Former Eagles linebacker Seth Joyner, a three-time Pro Bowl player, offers some perspective from Philadelphia:
@tometrics Defense keeps getting beat by same plays, either the coach isn't communicating, not teaching or the players aren't coach-able!— Seth Joyner (@sethjoyner) November 23, 2015
On first down, the Bucs target Biggers, who is lined up opposite slot receiver Adam Humphries. Winston anticipates when Humphries will be open on his crossing route, and the Bucs move into the red zone.
After linebacker Connor Barwin bats down Winston's pass on first down at the Philadelphia 14-yard line, the Bucs line up again in an empty back formation. Sims lines up on the far right and Evans lines up to the left of him. Know what's coming? Yep, and Barwin might, too.
He keeps his eyes on Winston and gets his arms up. The pass hits Barwin right in the hands, but the potential game-tying pick-six falls incomplete. Scouts have lauded Winston's ability to scan the field and go through his progressions, but his underrated ability to gaze at defenders and turn their hands to stone somehow has gone undetected.

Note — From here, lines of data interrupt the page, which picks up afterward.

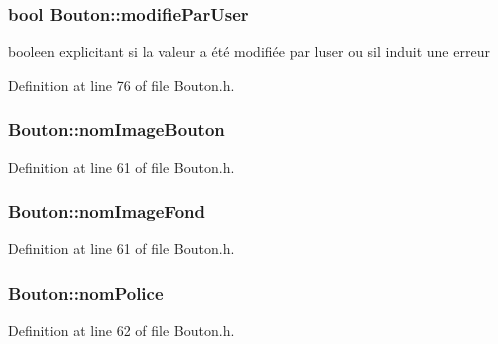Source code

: \subsubsection[{modifie\+Par\+User}]{\setlength{\rightskip}{0pt plus 5cm}bool Bouton\+::modifie\+Par\+User}\label{class_bouton_a96ebc0ef1ca73c65048e3d52293f6ad3}


booleen explicitant si la valeur a été modifiée par l\textquotesingle{}user ou s\textquotesingle{}il induit une erreur 



Definition at line 76 of file Bouton.\+h.

\hypertarget{class_bouton_a7091aa4ae9bb51de3b01f37230d5c0f9}{}
\subsubsection[{nom\+Image\+Bouton}]{ Bouton\+::nom\+Image\+Bouton}\label{class_bouton_a7091aa4ae9bb51de3b01f37230d5c0f9}


Definition at line 61 of file Bouton.\+h.

\hypertarget{class_bouton_acc4ce08bca16c13c7f221b6f477b3939}{}
\subsubsection[{nom\+Image\+Fond}]{ Bouton\+::nom\+Image\+Fond}\label{class_bouton_acc4ce08bca16c13c7f221b6f477b3939}


Definition at line 61 of file Bouton.\+h.

\hypertarget{class_bouton_ac9c2102dfe76fe502d6a26270d45ba72}{}
\subsubsection[{nom\+Police}]{ Bouton\+::nom\+Police}\label{class_bouton_ac9c2102dfe76fe502d6a26270d45ba72}


Definition at line 62 of file Bouton.\+h.

\hypertarget{class_bouton_a0f5cf4db7a478cd25d6939585a38b1ec}{}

On third-and-10, the Bucs line up in the empty back formation once more but don't run the cross concept. Sims runs forward 2 yards, stops and sprints toward the end zone. Just before defensive end Cedric Thornton hits him, Winston lofts a throw to Sims over Kendricks' head and in front of Maxwell. Maxwell goes for the interception but misses and is out of position to make a touchdown-saving tackle. While he's going to the ground, Sims stretches and breaks the plane of the end zone. The touchdown is Winston's fourth of the first half and increases the Bucs' win probability to 86.9 percent.
For the Eagles, slow starts this season have been as customary as a commuter's morning stop at Wawa. So despite a 28-14 halftime deficit, a comeback was not out of the question because of their previous third-quarter success (entering Sunday, they outscored opponents by 40 points). But the Bucs' 15-play, 80-yard touchdown drive to open the second half drained almost 10 minutes off the clock.
Every time the Eagles were on the verge of stopping the Bucs offense, it extended the drive. Despite four penalties (a fifth was offset by a Philadelphia penalty), four third downs and three runs for a loss or no gain, the Bucs scored anyway and moved their chances of winning from 88.2 percent before the drive to 99.2 percent after. According to Pro Football Reference, the Bucs are the first team since the 2008 Cleveland Browns to score a touchdown on a drive in which it committed at least four penalties.
"The opening drive in that third quarter, you could just see how good our team can be," Winston said. "And you (could) see how we just kept overcoming adversity. Games before that, if we had a penalty, we'd be like, 'Oh, man. It's a penalty. We've got to move back.' But we overcame adversity. We had big guys step up when we needed them to step up. We persevered."